The Art Gallery in the Rusteberg Building at UTB Presents A Dog's Tale
About the artist:
Jennifer Rose-Segrest, a Texas artist, was born and raised in Brownsville. She earned Associates in Visual Communication while living in Austin, Texas. She relocated back to the Rio Grande Valley in late 2003 and earned her Bachelor’s of Arts in Studio Art at The University of Texas at Brownsville. Currently she is working on obtaining her Masters of Education-Curriculum & Instruction with an Emphasis in Art Education at U.T.B... Jen began working with clay in 2006; she works in its many forms: earthenware, stoneware, and various post fire techniques, glazed and unglazed, under glazes, raku, electric, gas-fired and pit-fired, too. Jen’s catalogue of work also includes a variety of two dimensional mixed media drawings. She draws inspiration from her passion and love for animals.
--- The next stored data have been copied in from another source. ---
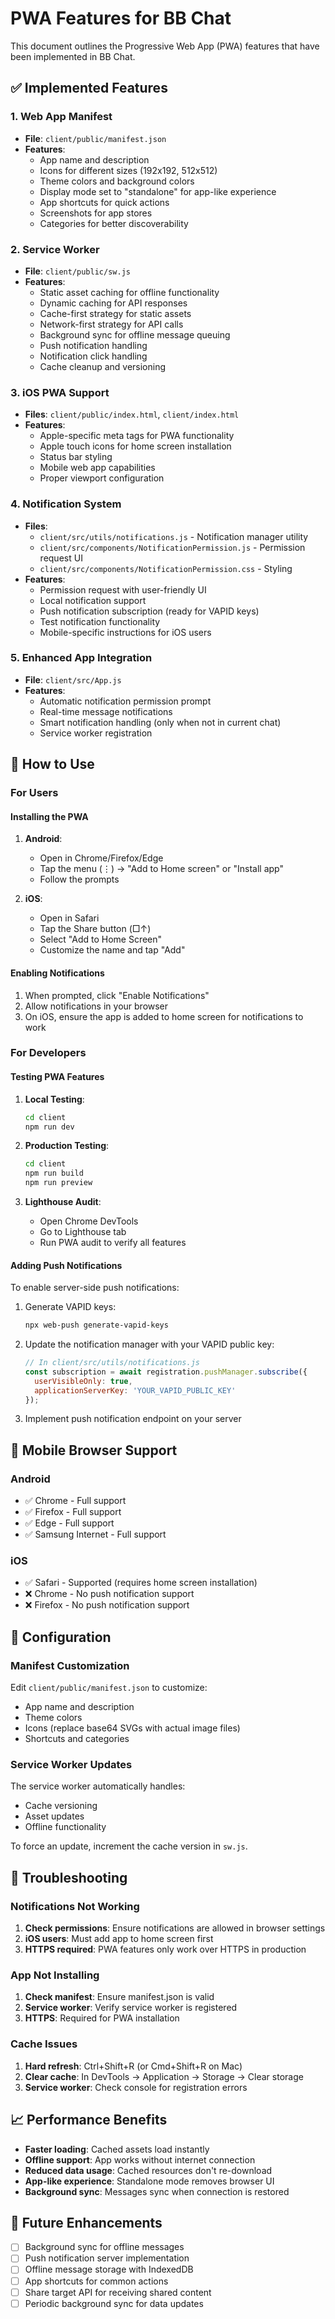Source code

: # PWA Features for BB Chat

This document outlines the Progressive Web App (PWA) features that have been implemented in BB Chat.

## ✅ Implemented Features

### 1. Web App Manifest
- **File**: `client/public/manifest.json`
- **Features**:
  - App name and description
  - Icons for different sizes (192x192, 512x512)
  - Theme colors and background colors
  - Display mode set to "standalone" for app-like experience
  - App shortcuts for quick actions
  - Screenshots for app stores
  - Categories for better discoverability

### 2. Service Worker
- **File**: `client/public/sw.js`
- **Features**:
  - Static asset caching for offline functionality
  - Dynamic caching for API responses
  - Cache-first strategy for static assets
  - Network-first strategy for API calls
  - Background sync for offline message queuing
  - Push notification handling
  - Notification click handling
  - Cache cleanup and versioning

### 3. iOS PWA Support
- **Files**: `client/public/index.html`, `client/index.html`
- **Features**:
  - Apple-specific meta tags for PWA functionality
  - Apple touch icons for home screen installation
  - Status bar styling
  - Mobile web app capabilities
  - Proper viewport configuration

### 4. Notification System
- **Files**: 
  - `client/src/utils/notifications.js` - Notification manager utility
  - `client/src/components/NotificationPermission.js` - Permission request UI
  - `client/src/components/NotificationPermission.css` - Styling
- **Features**:
  - Permission request with user-friendly UI
  - Local notification support
  - Push notification subscription (ready for VAPID keys)
  - Test notification functionality
  - Mobile-specific instructions for iOS users

### 5. Enhanced App Integration
- **File**: `client/src/App.js`
- **Features**:
  - Automatic notification permission prompt
  - Real-time message notifications
  - Smart notification handling (only when not in current chat)
  - Service worker registration

## 🚀 How to Use

### For Users

#### Installing the PWA
1. **Android**: 
   - Open in Chrome/Firefox/Edge
   - Tap the menu (⋮) → "Add to Home screen" or "Install app"
   - Follow the prompts

2. **iOS**:
   - Open in Safari
   - Tap the Share button (□↑)
   - Select "Add to Home Screen"
   - Customize the name and tap "Add"

#### Enabling Notifications
1. When prompted, click "Enable Notifications"
2. Allow notifications in your browser
3. On iOS, ensure the app is added to home screen for notifications to work

### For Developers

#### Testing PWA Features
1. **Local Testing**:
   ```bash
   cd client
   npm run dev
   ```

2. **Production Testing**:
   ```bash
   cd client
   npm run build
   npm run preview
   ```

3. **Lighthouse Audit**:
   - Open Chrome DevTools
   - Go to Lighthouse tab
   - Run PWA audit to verify all features

#### Adding Push Notifications
To enable server-side push notifications:

1. Generate VAPID keys:
   ```bash
   npx web-push generate-vapid-keys
   ```

2. Update the notification manager with your VAPID public key:
   ```javascript
   // In client/src/utils/notifications.js
   const subscription = await registration.pushManager.subscribe({
     userVisibleOnly: true,
     applicationServerKey: 'YOUR_VAPID_PUBLIC_KEY'
   });
   ```

3. Implement push notification endpoint on your server

## 📱 Mobile Browser Support

### Android
- ✅ Chrome - Full support
- ✅ Firefox - Full support  
- ✅ Edge - Full support
- ✅ Samsung Internet - Full support

### iOS
- ✅ Safari - Supported (requires home screen installation)
- ❌ Chrome - No push notification support
- ❌ Firefox - No push notification support

## 🔧 Configuration

### Manifest Customization
Edit `client/public/manifest.json` to customize:
- App name and description
- Theme colors
- Icons (replace base64 SVGs with actual image files)
- Shortcuts and categories

### Service Worker Updates
The service worker automatically handles:
- Cache versioning
- Asset updates
- Offline functionality

To force an update, increment the cache version in `sw.js`.

## 🐛 Troubleshooting

### Notifications Not Working
1. **Check permissions**: Ensure notifications are allowed in browser settings
2. **iOS users**: Must add app to home screen first
3. **HTTPS required**: PWA features only work over HTTPS in production

### App Not Installing
1. **Check manifest**: Ensure manifest.json is valid
2. **Service worker**: Verify service worker is registered
3. **HTTPS**: Required for PWA installation

### Cache Issues
1. **Hard refresh**: Ctrl+Shift+R (or Cmd+Shift+R on Mac)
2. **Clear cache**: In DevTools → Application → Storage → Clear storage
3. **Service worker**: Check console for registration errors

## 📈 Performance Benefits

- **Faster loading**: Cached assets load instantly
- **Offline support**: App works without internet connection
- **Reduced data usage**: Cached resources don't re-download
- **App-like experience**: Standalone mode removes browser UI
- **Background sync**: Messages sync when connection is restored

## 🔮 Future Enhancements

- [ ] Background sync for offline messages
- [ ] Push notification server implementation
- [ ] Offline message storage with IndexedDB
- [ ] App shortcuts for common actions
- [ ] Share target API for receiving shared content
- [ ] Periodic background sync for data updates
She has shown in variety of group shows and art festivals. She is also a member of the Harlingen Art Forum. Jen currently resides in Brownsville with her husband and their family of rescued abandoned dogs.
WHEN: OPENING RECEPTION: June 08, 2009, 6:30 PM-8 PM.
- Light Refreshments Provided.
- The exhibit runs from June 08 through June 19.
WHERE: Art Gallery in the Rusteberg Building:
University of Texas at Brownsville
For more information go to:
For Immediate Release:
WHO: The Art Gallery in the Rusteberg Building
Presents: Jennifer Rose-Segrest
WHAT: "A Dog’s Tale" An intimate conversation with Man’s best friend through the artwork of Jennifer Rose-Segrest.
- 10% of Artist’s Sales will be donated to the University of Texas at Brownsville’s Campus Cat Coalition.
- A donation jar will also be present at the Opening reception.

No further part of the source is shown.